Ausserdem ist meine Variante so schön kurz

-
Das Problem ist, daß Zuweisungsoperatoren, die um korrekt zu sein auf Selbstzuweisung testen müssen meist nicht stark exception sicher sind.
MfG Jester
-
Shade Of Mine schrieb:
Optimizer schrieb:
Und was gibt es an dem Adressenvergleich auszusetzen? Ich sehe kein Problem.
Ich muss gestehen, dass ich es vergessen habe. Da war irgendwas mit Basisklasse und sonstwas.
Sorry - ich weiss es nicht mehr.
Scott Meyers schreibt sowas in einem seiner "Effective C++" Bücher. Er irrt sich damit aber. Der Code den er da präsentiert macht dem Vergleich keinerlei Probleme.
Sowohl und mehrfacher, als auch unter virtueller Vererbung macht der Test, dass was er soll.Unter mehrfacher (nicht virtueller) Vererbung kann er allerdings zu auf den ersten Blick merkwürdigen Ergebnissen kommen:
class A { public: A& operator = (const A& rhs) { if(this!=&rhs) cout << "ungleich" << endl; else cout << "gleich" << endl; return *this; } }; class B: public A { }; class C: public A { }; class D: public B, public C { }; int main() { D d; A& aOverB = static_cast<B&>(d); A& aOverC = static_cast<C&>(d); aOverB = aOverC; }Hier erhält man als Ausgabe "ungleich", obwohl doch letztlich nur ein einziges D-Objekt verglichen wird. Genauer betrachtet macht das aber sinn. d enthält zwei A-Objekte, die natürlich zwei unterschiedliche Adressen besitzen und genau die Adressen dieser beiden unterschiedlichen A-Objekte vergleichen wir.
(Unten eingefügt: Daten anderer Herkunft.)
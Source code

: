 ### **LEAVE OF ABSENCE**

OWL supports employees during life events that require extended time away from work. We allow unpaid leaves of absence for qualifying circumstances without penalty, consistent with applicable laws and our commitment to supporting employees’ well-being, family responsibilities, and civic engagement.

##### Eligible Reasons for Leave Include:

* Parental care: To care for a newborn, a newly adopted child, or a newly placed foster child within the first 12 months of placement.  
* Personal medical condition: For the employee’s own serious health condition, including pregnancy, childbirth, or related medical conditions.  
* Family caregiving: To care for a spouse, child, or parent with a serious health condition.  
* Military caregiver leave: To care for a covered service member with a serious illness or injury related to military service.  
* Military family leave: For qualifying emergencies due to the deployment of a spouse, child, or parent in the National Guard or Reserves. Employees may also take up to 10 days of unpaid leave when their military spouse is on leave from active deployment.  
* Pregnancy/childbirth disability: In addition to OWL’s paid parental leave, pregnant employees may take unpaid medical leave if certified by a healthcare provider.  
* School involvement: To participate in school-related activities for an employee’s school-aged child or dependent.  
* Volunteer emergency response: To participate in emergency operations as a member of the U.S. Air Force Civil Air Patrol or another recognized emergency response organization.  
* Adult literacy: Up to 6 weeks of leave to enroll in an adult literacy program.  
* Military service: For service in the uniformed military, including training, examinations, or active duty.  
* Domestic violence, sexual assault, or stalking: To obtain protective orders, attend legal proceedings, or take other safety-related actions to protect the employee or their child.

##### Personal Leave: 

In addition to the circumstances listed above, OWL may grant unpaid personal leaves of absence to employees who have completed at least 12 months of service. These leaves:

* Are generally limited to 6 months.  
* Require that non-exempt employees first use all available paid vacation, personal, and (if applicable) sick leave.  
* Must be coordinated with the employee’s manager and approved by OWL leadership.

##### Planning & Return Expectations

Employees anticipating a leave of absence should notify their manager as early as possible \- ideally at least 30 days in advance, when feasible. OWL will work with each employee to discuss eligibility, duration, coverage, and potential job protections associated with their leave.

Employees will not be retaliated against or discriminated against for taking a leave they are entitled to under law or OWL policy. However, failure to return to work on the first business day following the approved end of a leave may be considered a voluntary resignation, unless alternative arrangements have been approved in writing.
Jesters Punkt ist der Entscheidene.
-
also der aufruf
matrix m = matrix(10,10);funktioniert jetzt, nicht jedoch
matrix m; m = matrix(10,10);
edit: jetzt läufts, hatte nen syntax-fehler bei der überladung des konstruktors...
-
aber ein anderes problem hab ich noch mit dem destruktor:
matrix::matrix(int x, int y):size_x(x), size_y(y) { m = new double[x*y]; } matrix::~matrix() { delete [] m; }wenn ich nun das programm aufrufe stürzt es am ende ab, wenn ich das delete im destruktor wegnehme nicht! woran liegts?
-
Zeig mal Deinen Copy-Ctor.
-
danke aber hat sich schon erledigt.

allerdings chrasht das programm jetzt an anderer stelle, aber dazu kann ich erst mittwoch was sagen wenn ich wieder dran arbeite.